A new local content law for Ghana’s mining industry is expected to be ready for cabinet and Parliamentary consideration about two months from now. The design of the new law began formally last year, and Minister for Lands and Natural Resources, Kweku Asomah Cheremeh confirmed this timeline for completion to Goldstreet Business at the weekend after the 91st Annual General Meeting of the Ghana Chamber of Mines in Accra.
Most importantly, the impending new law introduces the concept of compulsory local participation in Ghana’s mining industry for the first time. Existing legislation specifies certain inputs that must be supplied by local companies but does not insist on levels of local equity participation in any mining activities.

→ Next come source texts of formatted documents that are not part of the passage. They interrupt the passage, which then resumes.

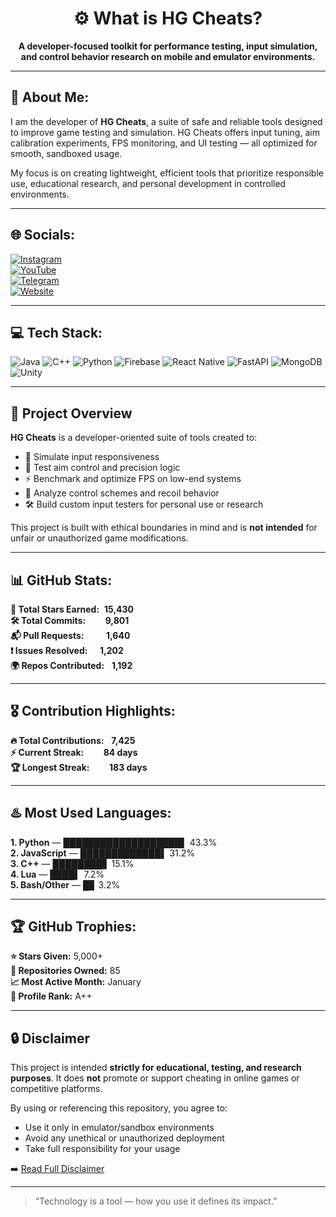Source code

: <h1 align="center">⚙️ What is HG Cheats?</h1>
<p align="center"><b>A developer-focused toolkit for performance testing, input simulation, and control behavior research on mobile and emulator environments.</b></p>

---

## 💫 About Me:
I am the developer of **HG Cheats**, a suite of safe and reliable tools designed to improve game testing and simulation. HG Cheats offers input tuning, aim calibration experiments, FPS monitoring, and UI testing — all optimized for smooth, sandboxed usage.

My focus is on creating lightweight, efficient tools that prioritize responsible use, educational research, and personal development in controlled environments.

---

## 🌐 Socials:
[![Instagram](https://img.shields.io/badge/Instagram-%23E4405F.svg?logo=Instagram&logoColor=white)](https://instagram.com/HGCheatsAdmin)  
[![YouTube](https://img.shields.io/badge/YouTube-%23FF0000.svg?logo=YouTube&logoColor=white)](https://youtube.com/@HGCheatsAdmin)  
[![Telegram](https://img.shields.io/badge/Telegram-2CA5E0?logo=telegram&logoColor=white)](https://t.me/HGCheatsAdmin)  
[![Website](https://img.shields.io/badge/hgcheats.online-000000?logo=google-chrome&logoColor=white)](https://hgcheats.online)

---

## 💻 Tech Stack:
![Java](https://img.shields.io/badge/java-%23ED8B00.svg?style=for-the-badge&logo=openjdk&logoColor=white) 
![C++](https://img.shields.io/badge/c++-%2300599C.svg?style=for-the-badge&logo=c%2B%2B&logoColor=white) 
![Python](https://img.shields.io/badge/python-3670A0?style=for-the-badge&logo=python&logoColor=ffdd54) 
![Firebase](https://img.shields.io/badge/firebase-%23039BE5.svg?style=for-the-badge&logo=firebase) 
![React Native](https://img.shields.io/badge/react_native-%2320232a.svg?style=for-the-badge&logo=react&logoColor=%2361DAFB) 
![FastAPI](https://img.shields.io/badge/FastAPI-005571?style=for-the-badge&logo=fastapi) 
![MongoDB](https://img.shields.io/badge/MongoDB-%234ea94b.svg?style=for-the-badge&logo=mongodb&logoColor=white) 
![Unity](https://img.shields.io/badge/unity-%23000000.svg?style=for-the-badge&logo=unity&logoColor=white)

---

## 🚀 Project Overview

**HG Cheats** is a developer-oriented suite of tools created to:

- 🔄 Simulate input responsiveness
- 🎯 Test aim control and precision logic
- ⚡ Benchmark and optimize FPS on low-end systems
- 🧪 Analyze control schemes and recoil behavior
- 🛠 Build custom input testers for personal use or research

This project is built with ethical boundaries in mind and is **not intended** for unfair or unauthorized game modifications.

---

## 📊 GitHub Stats:

**🌟 Total Stars Earned:**  **15,430**  
**🛠️ Total Commits:**        **9,801**  
**📬 Pull Requests:**         **1,640**  
**❗ Issues Resolved:**     **1,202**  
**🌍 Repos Contributed:**   **1,192**

---

## 🎖️ Contribution Highlights:

**🔥 Total Contributions:**   **7,425**  
**⚡ Current Streak:**        **84 days**  
**🏆 Longest Streak:**        **183 days**

---

## ♨️ Most Used Languages:

**1. Python** — ███████████████████▌ 43.3%  
**2. JavaScript** — █████████████▌ 31.2%  
**3. C++** — ████████▋ 15.1%  
**4. Lua** — ████▍ 7.2%  
**5. Bash/Other** — █▊ 3.2%

---

## 🏆 GitHub Trophies:
**⭐ Stars Given:** 5,000+  
**🧠 Repositories Owned:** 85  
**📈 Most Active Month:** January  
**🎯 Profile Rank:** A++

---

## 🔒 Disclaimer

This project is intended **strictly for educational, testing, and research purposes**. It does **not** promote or support cheating in online games or competitive platforms.

By using or referencing this repository, you agree to:
- Use it only in emulator/sandbox environments
- Avoid any unethical or unauthorized deployment
- Take full responsibility for your usage

➡️ [Read Full Disclaimer](./DISCLAIMER.md)

---

> “Technology is a tool — how you use it defines its impact.”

In Ghana’s relatively much younger upstream oil and gas industry, it is compulsory that local companies must have a minimum of five percent equity stake in exploration and production activities. Indeed, it is this regulation that has allowed GOIL to make its much publicized entry into the upstream segment by taking the compulsory five percent stake in the Deepwater Cape three Points exploration block taken by Exxon Mobil.
This regulation has not been replicated for mining activities, evidently because of the huge risk involved in exploration and the large investments required to set up a mine; compulsory local equity participation requirements could slow down the pace of putting the requisite new investment together since local investors with the requisite equity capital and appetite for exploration risk could be hard to come by.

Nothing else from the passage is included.